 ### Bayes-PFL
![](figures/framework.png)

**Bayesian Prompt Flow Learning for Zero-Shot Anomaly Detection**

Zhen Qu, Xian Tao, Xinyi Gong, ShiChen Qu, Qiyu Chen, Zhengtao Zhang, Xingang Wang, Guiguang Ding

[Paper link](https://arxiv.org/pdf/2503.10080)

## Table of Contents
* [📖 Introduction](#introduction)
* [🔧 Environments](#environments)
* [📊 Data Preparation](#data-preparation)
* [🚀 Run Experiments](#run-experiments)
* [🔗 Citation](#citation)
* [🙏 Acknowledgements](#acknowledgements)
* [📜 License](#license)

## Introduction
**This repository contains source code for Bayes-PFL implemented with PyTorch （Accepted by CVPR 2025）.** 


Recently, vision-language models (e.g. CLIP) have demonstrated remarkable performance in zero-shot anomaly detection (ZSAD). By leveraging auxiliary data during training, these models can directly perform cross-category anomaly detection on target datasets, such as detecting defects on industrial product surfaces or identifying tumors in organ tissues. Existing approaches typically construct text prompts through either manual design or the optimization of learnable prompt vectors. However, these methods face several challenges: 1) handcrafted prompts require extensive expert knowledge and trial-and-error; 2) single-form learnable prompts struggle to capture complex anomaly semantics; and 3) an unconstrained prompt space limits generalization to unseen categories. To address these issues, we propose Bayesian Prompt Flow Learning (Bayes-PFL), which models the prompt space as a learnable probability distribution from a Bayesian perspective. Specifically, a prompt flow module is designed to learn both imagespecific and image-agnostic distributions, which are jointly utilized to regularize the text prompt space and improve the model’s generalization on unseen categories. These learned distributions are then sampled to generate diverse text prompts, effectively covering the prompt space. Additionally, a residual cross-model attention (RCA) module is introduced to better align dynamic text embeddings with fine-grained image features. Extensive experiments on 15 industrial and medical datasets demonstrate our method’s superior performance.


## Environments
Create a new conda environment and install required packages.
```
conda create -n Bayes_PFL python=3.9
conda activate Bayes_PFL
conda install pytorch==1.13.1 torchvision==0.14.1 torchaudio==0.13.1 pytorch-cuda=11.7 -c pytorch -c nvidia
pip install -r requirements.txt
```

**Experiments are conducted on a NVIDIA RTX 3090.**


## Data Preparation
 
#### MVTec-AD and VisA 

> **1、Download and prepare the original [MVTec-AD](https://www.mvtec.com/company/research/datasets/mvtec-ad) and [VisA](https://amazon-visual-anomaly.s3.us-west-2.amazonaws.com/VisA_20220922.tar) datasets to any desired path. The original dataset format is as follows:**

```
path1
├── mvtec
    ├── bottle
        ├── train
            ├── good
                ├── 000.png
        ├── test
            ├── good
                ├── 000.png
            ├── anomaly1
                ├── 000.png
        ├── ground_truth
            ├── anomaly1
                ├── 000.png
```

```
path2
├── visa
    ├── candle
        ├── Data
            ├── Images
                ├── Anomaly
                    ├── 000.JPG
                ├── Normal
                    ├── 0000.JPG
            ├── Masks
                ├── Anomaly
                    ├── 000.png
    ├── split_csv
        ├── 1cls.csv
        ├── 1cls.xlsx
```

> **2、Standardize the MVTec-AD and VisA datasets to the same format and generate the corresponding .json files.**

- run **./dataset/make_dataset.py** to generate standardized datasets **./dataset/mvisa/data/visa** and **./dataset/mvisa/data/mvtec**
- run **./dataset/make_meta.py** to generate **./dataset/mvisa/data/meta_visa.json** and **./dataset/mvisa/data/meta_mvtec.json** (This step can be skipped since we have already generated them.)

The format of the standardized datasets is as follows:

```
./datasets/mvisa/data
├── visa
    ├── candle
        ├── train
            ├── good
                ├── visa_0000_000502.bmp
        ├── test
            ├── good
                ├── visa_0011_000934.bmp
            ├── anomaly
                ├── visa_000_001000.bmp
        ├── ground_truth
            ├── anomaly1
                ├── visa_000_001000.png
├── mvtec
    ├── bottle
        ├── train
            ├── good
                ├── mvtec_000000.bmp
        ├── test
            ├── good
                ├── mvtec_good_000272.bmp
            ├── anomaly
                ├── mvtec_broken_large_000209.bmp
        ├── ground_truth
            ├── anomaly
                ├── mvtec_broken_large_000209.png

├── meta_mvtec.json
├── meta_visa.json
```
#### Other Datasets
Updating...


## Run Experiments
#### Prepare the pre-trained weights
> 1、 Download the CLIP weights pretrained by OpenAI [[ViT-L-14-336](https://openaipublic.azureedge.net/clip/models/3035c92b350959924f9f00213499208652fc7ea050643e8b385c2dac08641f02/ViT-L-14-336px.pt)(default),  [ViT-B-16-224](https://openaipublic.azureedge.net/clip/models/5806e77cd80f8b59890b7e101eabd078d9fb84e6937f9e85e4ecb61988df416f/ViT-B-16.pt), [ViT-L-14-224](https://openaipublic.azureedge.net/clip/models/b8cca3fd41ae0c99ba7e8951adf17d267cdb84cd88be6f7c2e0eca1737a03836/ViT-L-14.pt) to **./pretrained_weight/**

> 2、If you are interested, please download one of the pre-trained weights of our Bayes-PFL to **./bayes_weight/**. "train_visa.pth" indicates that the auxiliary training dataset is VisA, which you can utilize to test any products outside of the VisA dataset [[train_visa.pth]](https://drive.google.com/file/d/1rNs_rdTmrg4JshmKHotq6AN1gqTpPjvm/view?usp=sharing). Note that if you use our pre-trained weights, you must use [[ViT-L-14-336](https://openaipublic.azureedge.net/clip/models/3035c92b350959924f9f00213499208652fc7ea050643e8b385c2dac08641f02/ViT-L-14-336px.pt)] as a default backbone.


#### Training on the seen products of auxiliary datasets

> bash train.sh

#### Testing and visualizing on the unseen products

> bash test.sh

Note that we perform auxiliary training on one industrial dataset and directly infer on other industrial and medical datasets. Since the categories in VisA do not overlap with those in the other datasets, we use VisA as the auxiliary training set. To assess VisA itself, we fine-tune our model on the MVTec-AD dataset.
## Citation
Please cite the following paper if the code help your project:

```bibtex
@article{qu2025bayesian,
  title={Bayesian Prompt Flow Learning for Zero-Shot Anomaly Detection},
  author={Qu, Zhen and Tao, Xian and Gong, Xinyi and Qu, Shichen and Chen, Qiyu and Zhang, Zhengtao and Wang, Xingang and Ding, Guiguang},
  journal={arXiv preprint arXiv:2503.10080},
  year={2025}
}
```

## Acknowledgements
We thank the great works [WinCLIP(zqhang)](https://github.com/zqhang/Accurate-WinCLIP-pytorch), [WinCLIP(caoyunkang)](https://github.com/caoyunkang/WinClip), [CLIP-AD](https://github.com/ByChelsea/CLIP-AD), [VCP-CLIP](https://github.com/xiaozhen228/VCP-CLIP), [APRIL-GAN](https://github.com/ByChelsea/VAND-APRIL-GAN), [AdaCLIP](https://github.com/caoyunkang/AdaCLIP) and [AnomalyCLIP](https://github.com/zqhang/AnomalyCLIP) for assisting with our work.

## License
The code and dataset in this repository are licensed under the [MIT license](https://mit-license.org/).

> [YOUR OBJECTIVE] Reproduce the data above in full, keeping it exactly the same.

> [RESULT]
 ### Bayes-PFL
![](figures/framework.png)

**Bayesian Prompt Flow Learning for Zero-Shot Anomaly Detection**

Zhen Qu, Xian Tao, Xinyi Gong, ShiChen Qu, Qiyu Chen, Zhengtao Zhang, Xingang Wang, Guiguang Ding

[Paper link](https://arxiv.org/pdf/2503.10080)

## Table of Contents
* [📖 Introduction](#introduction)
* [🔧 Environments](#environments)
* [📊 Data Preparation](#data-preparation)
* [🚀 Run Experiments](#run-experiments)
* [🔗 Citation](#citation)
* [🙏 Acknowledgements](#acknowledgements)
* [📜 License](#license)

## Introduction
**This repository contains source code for Bayes-PFL implemented with PyTorch （Accepted by CVPR 2025）.** 


Recently, vision-language models (e.g. CLIP) have demonstrated remarkable performance in zero-shot anomaly detection (ZSAD). By leveraging auxiliary data during training, these models can directly perform cross-category anomaly detection on target datasets, such as detecting defects on industrial product surfaces or identifying tumors in organ tissues. Existing approaches typically construct text prompts through either manual design or the optimization of learnable prompt vectors. However, these methods face several challenges: 1) handcrafted prompts require extensive expert knowledge and trial-and-error; 2) single-form learnable prompts struggle to capture complex anomaly semantics; and 3) an unconstrained prompt space limits generalization to unseen categories. To address these issues, we propose Bayesian Prompt Flow Learning (Bayes-PFL), which models the prompt space as a learnable probability distribution from a Bayesian perspective. Specifically, a prompt flow module is designed to learn both imagespecific and image-agnostic distributions, which are jointly utilized to regularize the text prompt space and improve the model’s generalization on unseen categories. These learned distributions are then sampled to generate diverse text prompts, effectively covering the prompt space. Additionally, a residual cross-model attention (RCA) module is introduced to better align dynamic text embeddings with fine-grained image features. Extensive experiments on 15 industrial and medical datasets demonstrate our method’s superior performance.


## Environments
Create a new conda environment and install required packages.
```
conda create -n Bayes_PFL python=3.9
conda activate Bayes_PFL
conda install pytorch==1.13.1 torchvision==0.14.1 torchaudio==0.13.1 pytorch-cuda=11.7 -c pytorch -c nvidia
pip install -r requirements.txt
```

**Experiments are conducted on a NVIDIA RTX 3090.**


## Data Preparation
 
#### MVTec-AD and VisA 

> **1、Download and prepare the original [MVTec-AD](https://www.mvtec.com/company/research/datasets/mvtec-ad) and [VisA](https://amazon-visual-anomaly.s3.us-west-2.amazonaws.com/VisA_20220922.tar) datasets to any desired path. The original dataset format is as follows:**

```
path1
├── mvtec
    ├── bottle
        ├── train
            ├── good
                ├── 000.png
        ├── test
            ├── good
                ├── 000.png
            ├── anomaly1
                ├── 000.png
        ├── ground_truth
            ├── anomaly1
                ├── 000.png
```

```
path2
├── visa
    ├── candle
        ├── Data
            ├── Images
                ├── Anomaly
                    ├── 000.JPG
                ├── Normal
                    ├── 0000.JPG
            ├── Masks
                ├── Anomaly
                    ├── 000.png
    ├── split_csv
        ├── 1cls.csv
        ├── 1cls.xlsx
```

> **2、Standardize the MVTec-AD and VisA datasets to the same format and generate the corresponding .json files.**

- run **./dataset/make_dataset.py** to generate standardized datasets **./dataset/mvisa/data/visa** and **./dataset/mvisa/data/mvtec**
- run **./dataset/make_meta.py** to generate **./dataset/mvisa/data/meta_visa.json** and **./dataset/mvisa/data/meta_mvtec.json** (This step can be skipped since we have already generated them.)

The format of the standardized datasets is as follows:

```
./datasets/mvisa/data
├── visa
    ├── candle
        ├── train
            ├── good
                ├── visa_0000_000502.bmp
        ├── test
            ├── good
                ├── visa_0011_000934.bmp
            ├── anomaly
                ├── visa_000_001000.bmp
        ├── ground_truth
            ├── anomaly1
                ├── visa_000_001000.png
├── mvtec
    ├── bottle
        ├── train
            ├── good
                ├── mvtec_000000.bmp
        ├── test
            ├── good
                ├── mvtec_good_000272.bmp
            ├── anomaly
                ├── mvtec_broken_large_000209.bmp
        ├── ground_truth
            ├── anomaly
                ├── mvtec_broken_large_000209.png

├── meta_mvtec.json
├── meta_visa.json
```
#### Other Datasets
Updating...


## Run Experiments
#### Prepare the pre-trained weights
> 1、 Download the CLIP weights pretrained by OpenAI [[ViT-L-14-336](https://openaipublic.azureedge.net/clip/models/3035c92b350959924f9f00213499208652fc7ea050643e8b385c2dac08641f02/ViT-L-14-336px.pt)(default),  [ViT-B-16-224](https://openaipublic.azureedge.net/clip/models/5806e77cd80f8b59890b7e101eabd078d9fb84e6937f9e85e4ecb61988df416f/ViT-B-16.pt), [ViT-L-14-224](https://openaipublic.azureedge.net/clip/models/b8cca3fd41ae0c99ba7e8951adf17d267cdb84cd88be6f7c2e0eca1737a03836/ViT-L-14.pt) to **./pretrained_weight/**

> 2、If you are interested, please download one of the pre-trained weights of our Bayes-PFL to **./bayes_weight/**. "train_visa.pth" indicates that the auxiliary training dataset is VisA, which you can utilize to test any products outside of the VisA dataset [[train_visa.pth]](https://drive.google.com/file/d/1rNs_rdTmrg4JshmKHotq6AN1gqTpPjvm/view?usp=sharing). Note that if you use our pre-trained weights, you must use [[ViT-L-14-336](https://openaipublic.azureedge.net/clip/models/3035c92b350959924f9f00213499208652fc7ea050643e8b385c2dac08641f02/ViT-L-14-336px.pt)] as a default backbone.


#### Training on the seen products of auxiliary datasets

> bash train.sh

#### Testing and visualizing on the unseen products

> bash test.sh

Note that we perform auxiliary training on one industrial dataset and directly infer on other industrial and medical datasets. Since the categories in VisA do not overlap with those in the other datasets, we use VisA as the auxiliary training set. To assess VisA itself, we fine-tune our model on the MVTec-AD dataset.
## Citation
Please cite the following paper if the code help your project:

```bibtex
@article{qu2025bayesian,
  title={Bayesian Prompt Flow Learning for Zero-Shot Anomaly Detection},
  author={Qu, Zhen and Tao, Xian and Gong, Xinyi and Qu, Shichen and Chen, Qiyu and Zhang, Zhengtao and Wang, Xingang and Ding, Guiguang},
  journal={arXiv preprint arXiv:2503.10080},
  year={2025}
}
```

## Acknowledgements
We thank the great works [WinCLIP(zqhang)](https://github.com/zqhang/Accurate-WinCLIP-pytorch), [WinCLIP(caoyunkang)](https://github.com/caoyunkang/WinClip), [CLIP-AD](https://github.com/ByChelsea/CLIP-AD), [VCP-CLIP](https://github.com/xiaozhen228/VCP-CLIP), [APRIL-GAN](https://github.com/ByChelsea/VAND-APRIL-GAN), [AdaCLIP](https://github.com/caoyunkang/AdaCLIP) and [AnomalyCLIP](https://github.com/zqhang/AnomalyCLIP) for assisting with our work.

## License
The code and dataset in this repository are licensed under the [MIT license](https://mit-license.org/).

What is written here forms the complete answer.